Actress Felicity Huffman pleads guilty in the college admissions scandal
Actress Felicity Huffman pleaded guilty in a Boston courtroom on Monday to a charge of conspiracy to commit mail fraud and honest services mail fraud stemming from her involvement in the college admissions scandal, federal prosecutors said. Prosecutors said Huffman agreed to pay $15,000 — disguised as a tax-deductible charitable contribution — to a foundation operated by admissions consultant William Singer, who in turn arranged for a proctor to correct her daughter’s SAT exam.
Huffman, the 56-year-old “Desperate Housewives” star, is one of 33 parents, including prominent Hollywood figures and business people, facing charges for their alleged role in the scandal.
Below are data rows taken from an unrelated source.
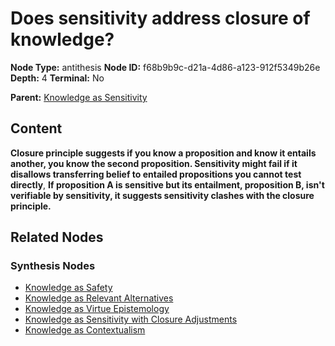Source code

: # Does sensitivity address closure of knowledge?

**Node Type:** antithesis
**Node ID:** f68b9b9c-d21a-4d86-a123-912f5349b26e
**Depth:** 4
**Terminal:** No

**Parent:** [Knowledge as Sensitivity](knowledge-as-sensitivity-synthesis-ddcaa3c8-4504-4915-914f-77f7267fdceb.md)

## Content

**Closure principle suggests if you know a proposition and know it entails another, you know the second proposition. Sensitivity might fail if it disallows transferring belief to entailed propositions you cannot test directly**, **If proposition A is sensitive but its entailment, proposition B, isn't verifiable by sensitivity, it suggests sensitivity clashes with the closure principle.**

## Related Nodes

### Synthesis Nodes

- [Knowledge as Safety](knowledge-as-safety-synthesis-78c564cf-4981-4860-97eb-2e950b57db49.md)
- [Knowledge as Relevant Alternatives](knowledge-as-relevant-alternatives-synthesis-bac2b423-db1b-4db0-a2cf-e010f85d25b0.md)
- [Knowledge as Virtue Epistemology](knowledge-as-virtue-epistemology-synthesis-d14db382-e497-4363-ac35-eefecddc42e4.md)
- [Knowledge as Sensitivity with Closure Adjustments](knowledge-as-sensitivity-with-closure-adjustments-synthesis-32db07a3-5bc9-4f96-b8ab-accb400c1731.md)
- [Knowledge as Contextualism](knowledge-as-contextualism-synthesis-100dc5bc-c658-44f5-8570-5690e7546554.md)

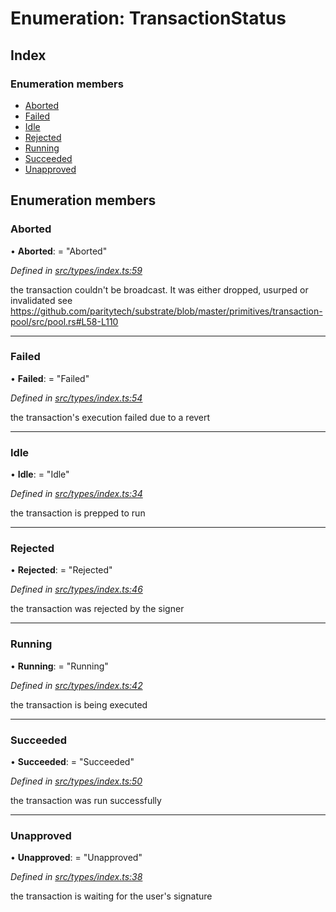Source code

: # Enumeration: TransactionStatus

## Index

### Enumeration members

* [Aborted](transactionstatus.md#aborted)
* [Failed](transactionstatus.md#failed)
* [Idle](transactionstatus.md#idle)
* [Rejected](transactionstatus.md#rejected)
* [Running](transactionstatus.md#running)
* [Succeeded](transactionstatus.md#succeeded)
* [Unapproved](transactionstatus.md#unapproved)

## Enumeration members

###  Aborted

• **Aborted**: = "Aborted"

*Defined in [src/types/index.ts:59](https://github.com/PolymathNetwork/polymesh-sdk/blob/da0f7fd7/src/types/index.ts#L59)*

the transaction couldn't be broadcast. It was either dropped, usurped or invalidated
see https://github.com/paritytech/substrate/blob/master/primitives/transaction-pool/src/pool.rs#L58-L110

___

###  Failed

• **Failed**: = "Failed"

*Defined in [src/types/index.ts:54](https://github.com/PolymathNetwork/polymesh-sdk/blob/da0f7fd7/src/types/index.ts#L54)*

the transaction's execution failed due to a revert

___

###  Idle

• **Idle**: = "Idle"

*Defined in [src/types/index.ts:34](https://github.com/PolymathNetwork/polymesh-sdk/blob/da0f7fd7/src/types/index.ts#L34)*

the transaction is prepped to run

___

###  Rejected

• **Rejected**: = "Rejected"

*Defined in [src/types/index.ts:46](https://github.com/PolymathNetwork/polymesh-sdk/blob/da0f7fd7/src/types/index.ts#L46)*

the transaction was rejected by the signer

___

###  Running

• **Running**: = "Running"

*Defined in [src/types/index.ts:42](https://github.com/PolymathNetwork/polymesh-sdk/blob/da0f7fd7/src/types/index.ts#L42)*

the transaction is being executed

___

###  Succeeded

• **Succeeded**: = "Succeeded"

*Defined in [src/types/index.ts:50](https://github.com/PolymathNetwork/polymesh-sdk/blob/da0f7fd7/src/types/index.ts#L50)*

the transaction was run successfully

___

###  Unapproved

• **Unapproved**: = "Unapproved"

*Defined in [src/types/index.ts:38](https://github.com/PolymathNetwork/polymesh-sdk/blob/da0f7fd7/src/types/index.ts#L38)*

the transaction is waiting for the user's signature
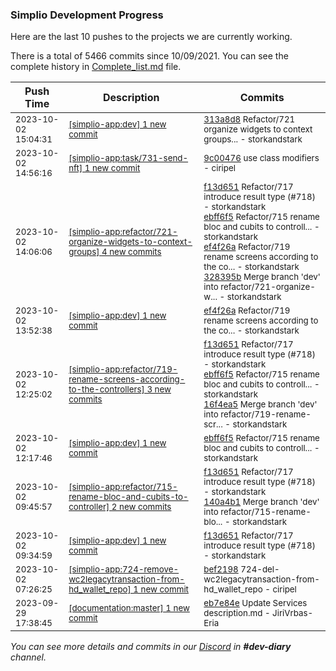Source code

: 
### Simplio Development Progress

Here are the last 10 pushes to the projects we are currently working.

There is a total of 5466 commits since 10/09/2021. You can see the complete history in
 [Complete_list.md](Complete_list.md) file.

| Push Time | Description | Commits |
| --- | --- | --- |
| <sub>2023-10-02 15:04:31</sub> | <sub>[[simplio-app:dev] 1 new commit](https://github.com/SimplioOfficial/simplio-app/commit/313a8d80ea62109b42d411040462a6e9d0337610)</sub> | <sub>[313a8d8](https://github.com/SimplioOfficial/simplio-app/commit/313a8d80ea62109b42d411040462a6e9d0337610) Refactor/721 organize widgets to context groups... - storkandstark</sub> |
| <sub>2023-10-02 14:56:16</sub> | <sub>[[simplio-app:task/731-send-nft] 1 new commit](https://github.com/SimplioOfficial/simplio-app/commit/9c0047656f5a9f06c71f8c60155b5407f21f65d0)</sub> | <sub>[9c00476](https://github.com/SimplioOfficial/simplio-app/commit/9c0047656f5a9f06c71f8c60155b5407f21f65d0) use class modifiers - ciripel</sub> |
| <sub>2023-10-02 14:06:06</sub> | <sub>[[simplio-app:refactor/721-organize-widgets-to-context-groups] 4 new commits](https://github.com/SimplioOfficial/simplio-app/compare/4e56d461713c...328395bad45a)</sub> | <sub>[f13d651](https://github.com/SimplioOfficial/simplio-app/commit/f13d651bb8899dc8cda97564d94a7244ae1d958e) Refactor/717 introduce result type (#718) - storkandstark<br>[ebff6f5](https://github.com/SimplioOfficial/simplio-app/commit/ebff6f573ae2d67df9c5d94eef4a965fed88b186) Refactor/715 rename bloc and cubits to controll... - storkandstark<br>[ef4f26a](https://github.com/SimplioOfficial/simplio-app/commit/ef4f26a7064f236fb13ce91df0960f61a3547973) Refactor/719 rename screens according to the co... - storkandstark<br>[328395b](https://github.com/SimplioOfficial/simplio-app/commit/328395bad45a3e465b60c731f14d1e8224109551) Merge branch 'dev' into refactor/721-organize-w... - storkandstark</sub> |
| <sub>2023-10-02 13:52:38</sub> | <sub>[[simplio-app:dev] 1 new commit](https://github.com/SimplioOfficial/simplio-app/commit/ef4f26a7064f236fb13ce91df0960f61a3547973)</sub> | <sub>[ef4f26a](https://github.com/SimplioOfficial/simplio-app/commit/ef4f26a7064f236fb13ce91df0960f61a3547973) Refactor/719 rename screens according to the co... - storkandstark</sub> |
| <sub>2023-10-02 12:25:02</sub> | <sub>[[simplio-app:refactor/719-rename-screens-according-to-the-controllers] 3 new commits](https://github.com/SimplioOfficial/simplio-app/compare/6c4329759a7f...16f4ea5a985f)</sub> | <sub>[f13d651](https://github.com/SimplioOfficial/simplio-app/commit/f13d651bb8899dc8cda97564d94a7244ae1d958e) Refactor/717 introduce result type (#718) - storkandstark<br>[ebff6f5](https://github.com/SimplioOfficial/simplio-app/commit/ebff6f573ae2d67df9c5d94eef4a965fed88b186) Refactor/715 rename bloc and cubits to controll... - storkandstark<br>[16f4ea5](https://github.com/SimplioOfficial/simplio-app/commit/16f4ea5a985f9c52a1e472a04d1fbe166f7bd960) Merge branch 'dev' into refactor/719-rename-scr... - storkandstark</sub> |
| <sub>2023-10-02 12:17:46</sub> | <sub>[[simplio-app:dev] 1 new commit](https://github.com/SimplioOfficial/simplio-app/commit/ebff6f573ae2d67df9c5d94eef4a965fed88b186)</sub> | <sub>[ebff6f5](https://github.com/SimplioOfficial/simplio-app/commit/ebff6f573ae2d67df9c5d94eef4a965fed88b186) Refactor/715 rename bloc and cubits to controll... - storkandstark</sub> |
| <sub>2023-10-02 09:45:57</sub> | <sub>[[simplio-app:refactor/715-rename-bloc-and-cubits-to-controller] 2 new commits](https://github.com/SimplioOfficial/simplio-app/compare/4ba277cda71c...140a4b1f4a84)</sub> | <sub>[f13d651](https://github.com/SimplioOfficial/simplio-app/commit/f13d651bb8899dc8cda97564d94a7244ae1d958e) Refactor/717 introduce result type (#718) - storkandstark<br>[140a4b1](https://github.com/SimplioOfficial/simplio-app/commit/140a4b1f4a8440901c7547e560207f2215e66462) Merge branch 'dev' into refactor/715-rename-blo... - storkandstark</sub> |
| <sub>2023-10-02 09:34:59</sub> | <sub>[[simplio-app:dev] 1 new commit](https://github.com/SimplioOfficial/simplio-app/commit/f13d651bb8899dc8cda97564d94a7244ae1d958e)</sub> | <sub>[f13d651](https://github.com/SimplioOfficial/simplio-app/commit/f13d651bb8899dc8cda97564d94a7244ae1d958e) Refactor/717 introduce result type (#718) - storkandstark</sub> |
| <sub>2023-10-02 07:26:25</sub> | <sub>[[simplio-app:724-remove-wc2legacytransaction-from-hd_wallet_repo] 1 new commit](https://github.com/SimplioOfficial/simplio-app/commit/bef2198f73d2adc659428d94788091b8d3b3edf6)</sub> | <sub>[bef2198](https://github.com/SimplioOfficial/simplio-app/commit/bef2198f73d2adc659428d94788091b8d3b3edf6) 724-del-wc2legacytransaction-from-hd_wallet_repo - ciripel</sub> |
| <sub>2023-09-29 17:38:45</sub> | <sub>[[documentation:master] 1 new commit](https://github.com/SimplioOfficial/documentation/commit/eb7e84e004f0b3ea9beabe1324c2dc9737efad19)</sub> | <sub>[eb7e84e](https://github.com/SimplioOfficial/documentation/commit/eb7e84e004f0b3ea9beabe1324c2dc9737efad19) Update Services description.md - JiriVrbas-Eria</sub> |

_You can see more details and commits in our [Discord](https://discord.gg/aKhjuwZmdP) in **#dev-diary** channel._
The racketeering conspiracy case includes the parents of applicants, ACT and SAT administrators, a test proctor and coaches at universities including Yale, Stanford, Georgetown, University of Southern California, UCLA and the University of Texas at Austin.
Several parents have already pleaded guilty, including Gordon Caplan and Bruce and Davina Isackson. Huffman is the latest high-profile parent to admit her role in the largest college admissions scandal ever prosecuted.
In an earlier court appearance, Huffman said she regretted her role in the scandal and admitted to wrongdoing. In a statement she read to the court, Huffman claimed her daughter did not know that her mother had paid to have the answers on her SAT exam corrected after taking the test.
“My daughter knew absolutely nothing about my actions, and in my misguided and profoundly wrong way, I have betrayed her,” the statement said. “This transgression toward her and the public I will carry for the rest of my life. My desire to help my daughter is no excuse to break the law or engage in dishonesty.”
During the hearing on Monday, prosecutors said they would recommend four months in prison for Huffman. Her sentencing hearing was scheduled for Sept. 13.
On Monday, CBS News reported that a high school guidance counselor raised questions about the sports credentials of some of the students admitted into USC. Prosecutors said the guidance counselor also raised red flags about the applications for actress Lori Loughlin and Mossimo Giannuli’s daughters, who were admitted to USC as crew recruits.